(STUDY MATERIAL)
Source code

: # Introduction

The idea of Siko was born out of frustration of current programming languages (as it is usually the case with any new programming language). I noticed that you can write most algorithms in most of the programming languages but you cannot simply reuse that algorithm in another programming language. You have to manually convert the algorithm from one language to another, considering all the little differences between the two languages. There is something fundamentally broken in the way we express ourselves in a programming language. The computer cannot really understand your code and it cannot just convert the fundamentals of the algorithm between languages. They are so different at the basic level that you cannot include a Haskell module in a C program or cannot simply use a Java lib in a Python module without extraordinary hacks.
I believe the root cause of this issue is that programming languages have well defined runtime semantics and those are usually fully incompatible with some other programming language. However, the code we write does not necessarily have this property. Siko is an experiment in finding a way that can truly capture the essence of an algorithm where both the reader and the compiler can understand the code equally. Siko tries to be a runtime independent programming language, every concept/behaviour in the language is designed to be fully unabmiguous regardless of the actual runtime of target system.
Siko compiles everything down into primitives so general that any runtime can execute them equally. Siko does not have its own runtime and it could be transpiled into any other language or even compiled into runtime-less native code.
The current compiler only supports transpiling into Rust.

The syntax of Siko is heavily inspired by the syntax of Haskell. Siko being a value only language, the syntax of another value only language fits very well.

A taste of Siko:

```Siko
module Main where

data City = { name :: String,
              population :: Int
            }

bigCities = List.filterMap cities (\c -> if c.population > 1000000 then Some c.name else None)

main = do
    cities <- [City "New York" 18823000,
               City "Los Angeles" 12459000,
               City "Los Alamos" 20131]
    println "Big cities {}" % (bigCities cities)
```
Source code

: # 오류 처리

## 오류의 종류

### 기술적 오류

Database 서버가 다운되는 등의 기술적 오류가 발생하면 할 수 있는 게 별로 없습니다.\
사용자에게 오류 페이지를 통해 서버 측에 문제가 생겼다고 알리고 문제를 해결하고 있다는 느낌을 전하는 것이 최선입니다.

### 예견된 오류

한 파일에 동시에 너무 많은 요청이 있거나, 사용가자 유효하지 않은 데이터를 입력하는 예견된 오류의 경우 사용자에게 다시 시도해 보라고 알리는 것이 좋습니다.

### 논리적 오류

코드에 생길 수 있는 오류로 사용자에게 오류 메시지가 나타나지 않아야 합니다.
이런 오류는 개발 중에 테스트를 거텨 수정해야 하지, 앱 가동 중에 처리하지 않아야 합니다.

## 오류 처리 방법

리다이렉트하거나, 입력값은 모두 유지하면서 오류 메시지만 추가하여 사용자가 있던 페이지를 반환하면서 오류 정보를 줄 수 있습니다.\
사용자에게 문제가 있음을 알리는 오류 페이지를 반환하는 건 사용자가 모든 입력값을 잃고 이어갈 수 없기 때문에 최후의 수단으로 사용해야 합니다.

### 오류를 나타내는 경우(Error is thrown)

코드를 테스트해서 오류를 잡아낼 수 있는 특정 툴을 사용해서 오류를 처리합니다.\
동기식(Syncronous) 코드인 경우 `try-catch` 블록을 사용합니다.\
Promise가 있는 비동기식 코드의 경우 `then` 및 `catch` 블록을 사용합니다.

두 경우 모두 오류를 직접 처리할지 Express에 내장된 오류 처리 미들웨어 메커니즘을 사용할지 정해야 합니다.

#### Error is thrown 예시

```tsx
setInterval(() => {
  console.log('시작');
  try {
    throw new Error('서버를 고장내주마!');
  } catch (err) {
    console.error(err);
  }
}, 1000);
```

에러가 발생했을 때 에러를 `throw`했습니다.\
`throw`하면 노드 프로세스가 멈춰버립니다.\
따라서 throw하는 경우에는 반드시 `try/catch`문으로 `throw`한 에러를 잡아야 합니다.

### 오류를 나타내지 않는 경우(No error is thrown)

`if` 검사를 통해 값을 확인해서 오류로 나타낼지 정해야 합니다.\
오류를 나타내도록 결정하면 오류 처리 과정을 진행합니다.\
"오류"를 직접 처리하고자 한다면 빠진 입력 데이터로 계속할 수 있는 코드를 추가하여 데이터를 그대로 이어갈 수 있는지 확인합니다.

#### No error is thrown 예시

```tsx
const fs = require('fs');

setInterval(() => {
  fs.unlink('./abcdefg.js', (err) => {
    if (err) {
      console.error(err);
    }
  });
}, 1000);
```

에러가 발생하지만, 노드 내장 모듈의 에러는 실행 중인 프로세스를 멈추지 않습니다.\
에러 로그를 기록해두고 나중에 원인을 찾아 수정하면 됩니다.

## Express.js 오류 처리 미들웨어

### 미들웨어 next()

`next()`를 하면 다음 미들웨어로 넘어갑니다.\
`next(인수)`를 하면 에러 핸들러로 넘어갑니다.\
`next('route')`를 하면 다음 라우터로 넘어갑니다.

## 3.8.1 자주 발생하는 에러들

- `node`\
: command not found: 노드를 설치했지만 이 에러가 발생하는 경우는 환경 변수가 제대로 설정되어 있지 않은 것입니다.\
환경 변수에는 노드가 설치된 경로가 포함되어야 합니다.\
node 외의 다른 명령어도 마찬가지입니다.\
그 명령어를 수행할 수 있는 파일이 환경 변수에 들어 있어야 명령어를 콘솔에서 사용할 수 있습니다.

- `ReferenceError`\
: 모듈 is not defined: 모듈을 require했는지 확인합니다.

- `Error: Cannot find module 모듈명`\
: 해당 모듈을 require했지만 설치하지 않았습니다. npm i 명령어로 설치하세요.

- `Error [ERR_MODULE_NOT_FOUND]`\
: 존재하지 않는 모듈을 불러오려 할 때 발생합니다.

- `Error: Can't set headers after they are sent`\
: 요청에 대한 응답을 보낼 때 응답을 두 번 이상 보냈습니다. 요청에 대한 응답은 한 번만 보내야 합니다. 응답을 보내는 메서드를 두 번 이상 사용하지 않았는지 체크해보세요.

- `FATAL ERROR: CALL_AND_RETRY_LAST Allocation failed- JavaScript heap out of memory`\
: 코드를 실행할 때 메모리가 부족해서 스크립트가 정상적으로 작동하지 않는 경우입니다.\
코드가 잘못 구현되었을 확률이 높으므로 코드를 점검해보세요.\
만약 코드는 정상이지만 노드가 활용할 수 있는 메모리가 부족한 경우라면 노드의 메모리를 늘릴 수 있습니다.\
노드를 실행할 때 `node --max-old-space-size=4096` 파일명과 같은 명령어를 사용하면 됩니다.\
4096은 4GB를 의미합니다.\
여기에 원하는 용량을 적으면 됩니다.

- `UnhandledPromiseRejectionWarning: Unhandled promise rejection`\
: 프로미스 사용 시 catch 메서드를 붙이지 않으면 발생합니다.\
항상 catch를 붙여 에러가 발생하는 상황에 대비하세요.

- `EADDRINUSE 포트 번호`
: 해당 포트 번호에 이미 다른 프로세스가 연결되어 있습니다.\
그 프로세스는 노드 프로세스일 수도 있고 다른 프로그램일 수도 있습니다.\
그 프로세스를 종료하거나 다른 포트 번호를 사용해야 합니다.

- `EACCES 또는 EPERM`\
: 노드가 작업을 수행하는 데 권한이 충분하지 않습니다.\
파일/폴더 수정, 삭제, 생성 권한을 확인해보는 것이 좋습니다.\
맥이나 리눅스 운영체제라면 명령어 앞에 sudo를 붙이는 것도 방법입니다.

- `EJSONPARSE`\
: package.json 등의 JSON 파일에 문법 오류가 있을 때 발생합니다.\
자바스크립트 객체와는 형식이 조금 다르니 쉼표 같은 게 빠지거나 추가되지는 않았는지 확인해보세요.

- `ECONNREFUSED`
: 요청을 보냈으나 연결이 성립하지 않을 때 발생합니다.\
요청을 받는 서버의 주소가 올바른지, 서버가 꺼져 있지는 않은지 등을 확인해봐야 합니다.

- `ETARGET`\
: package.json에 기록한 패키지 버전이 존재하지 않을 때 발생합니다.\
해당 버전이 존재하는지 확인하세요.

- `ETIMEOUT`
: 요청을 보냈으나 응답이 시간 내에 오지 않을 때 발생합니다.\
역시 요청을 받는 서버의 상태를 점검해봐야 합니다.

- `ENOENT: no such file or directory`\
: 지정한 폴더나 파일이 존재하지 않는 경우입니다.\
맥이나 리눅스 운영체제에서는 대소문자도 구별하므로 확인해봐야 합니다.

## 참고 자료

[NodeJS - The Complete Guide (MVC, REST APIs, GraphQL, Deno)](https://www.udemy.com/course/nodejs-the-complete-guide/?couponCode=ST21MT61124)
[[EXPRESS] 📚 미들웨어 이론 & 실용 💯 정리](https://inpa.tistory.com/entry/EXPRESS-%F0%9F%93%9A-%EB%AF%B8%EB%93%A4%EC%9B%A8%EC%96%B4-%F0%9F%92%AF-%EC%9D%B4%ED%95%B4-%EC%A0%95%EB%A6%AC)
(End STUDY MATERIAL)
TASK INSTRUCTIONS -
Within the data above, the span starting at the line containing "있지 않은 것입니다.\" and ending at the line containing "역시 요청을 받는 서버의 상태를 점검해봐야 합니다." is to be retyped exactly, with no other lines.

OUTPUT FOR THIS EXERCISE -
: command not found: 노드를 설치했지만 이 에러가 발생하는 경우는 환경 변수가 제대로 설정되어 있지 않은 것입니다.\
환경 변수에는 노드가 설치된 경로가 포함되어야 합니다.\
node 외의 다른 명령어도 마찬가지입니다.\
그 명령어를 수행할 수 있는 파일이 환경 변수에 들어 있어야 명령어를 콘솔에서 사용할 수 있습니다.

- `ReferenceError`\
: 모듈 is not defined: 모듈을 require했는지 확인합니다.

- `Error: Cannot find module 모듈명`\
: 해당 모듈을 require했지만 설치하지 않았습니다. npm i 명령어로 설치하세요.

- `Error [ERR_MODULE_NOT_FOUND]`\
: 존재하지 않는 모듈을 불러오려 할 때 발생합니다.

- `Error: Can't set headers after they are sent`\
: 요청에 대한 응답을 보낼 때 응답을 두 번 이상 보냈습니다. 요청에 대한 응답은 한 번만 보내야 합니다. 응답을 보내는 메서드를 두 번 이상 사용하지 않았는지 체크해보세요.

- `FATAL ERROR: CALL_AND_RETRY_LAST Allocation failed- JavaScript heap out of memory`\
: 코드를 실행할 때 메모리가 부족해서 스크립트가 정상적으로 작동하지 않는 경우입니다.\
코드가 잘못 구현되었을 확률이 높으므로 코드를 점검해보세요.\
만약 코드는 정상이지만 노드가 활용할 수 있는 메모리가 부족한 경우라면 노드의 메모리를 늘릴 수 있습니다.\
노드를 실행할 때 `node --max-old-space-size=4096` 파일명과 같은 명령어를 사용하면 됩니다.\
4096은 4GB를 의미합니다.\
여기에 원하는 용량을 적으면 됩니다.

- `UnhandledPromiseRejectionWarning: Unhandled promise rejection`\
: 프로미스 사용 시 catch 메서드를 붙이지 않으면 발생합니다.\
항상 catch를 붙여 에러가 발생하는 상황에 대비하세요.

- `EADDRINUSE 포트 번호`
: 해당 포트 번호에 이미 다른 프로세스가 연결되어 있습니다.\
그 프로세스는 노드 프로세스일 수도 있고 다른 프로그램일 수도 있습니다.\
그 프로세스를 종료하거나 다른 포트 번호를 사용해야 합니다.

- `EACCES 또는 EPERM`\
: 노드가 작업을 수행하는 데 권한이 충분하지 않습니다.\
파일/폴더 수정, 삭제, 생성 권한을 확인해보는 것이 좋습니다.\
맥이나 리눅스 운영체제라면 명령어 앞에 sudo를 붙이는 것도 방법입니다.

- `EJSONPARSE`\
: package.json 등의 JSON 파일에 문법 오류가 있을 때 발생합니다.\
자바스크립트 객체와는 형식이 조금 다르니 쉼표 같은 게 빠지거나 추가되지는 않았는지 확인해보세요.

- `ECONNREFUSED`
: 요청을 보냈으나 연결이 성립하지 않을 때 발생합니다.\
요청을 받는 서버의 주소가 올바른지, 서버가 꺼져 있지는 않은지 등을 확인해봐야 합니다.

- `ETARGET`\
: package.json에 기록한 패키지 버전이 존재하지 않을 때 발생합니다.\
해당 버전이 존재하는지 확인하세요.

- `ETIMEOUT`
: 요청을 보냈으나 응답이 시간 내에 오지 않을 때 발생합니다.\
역시 요청을 받는 서버의 상태를 점검해봐야 합니다.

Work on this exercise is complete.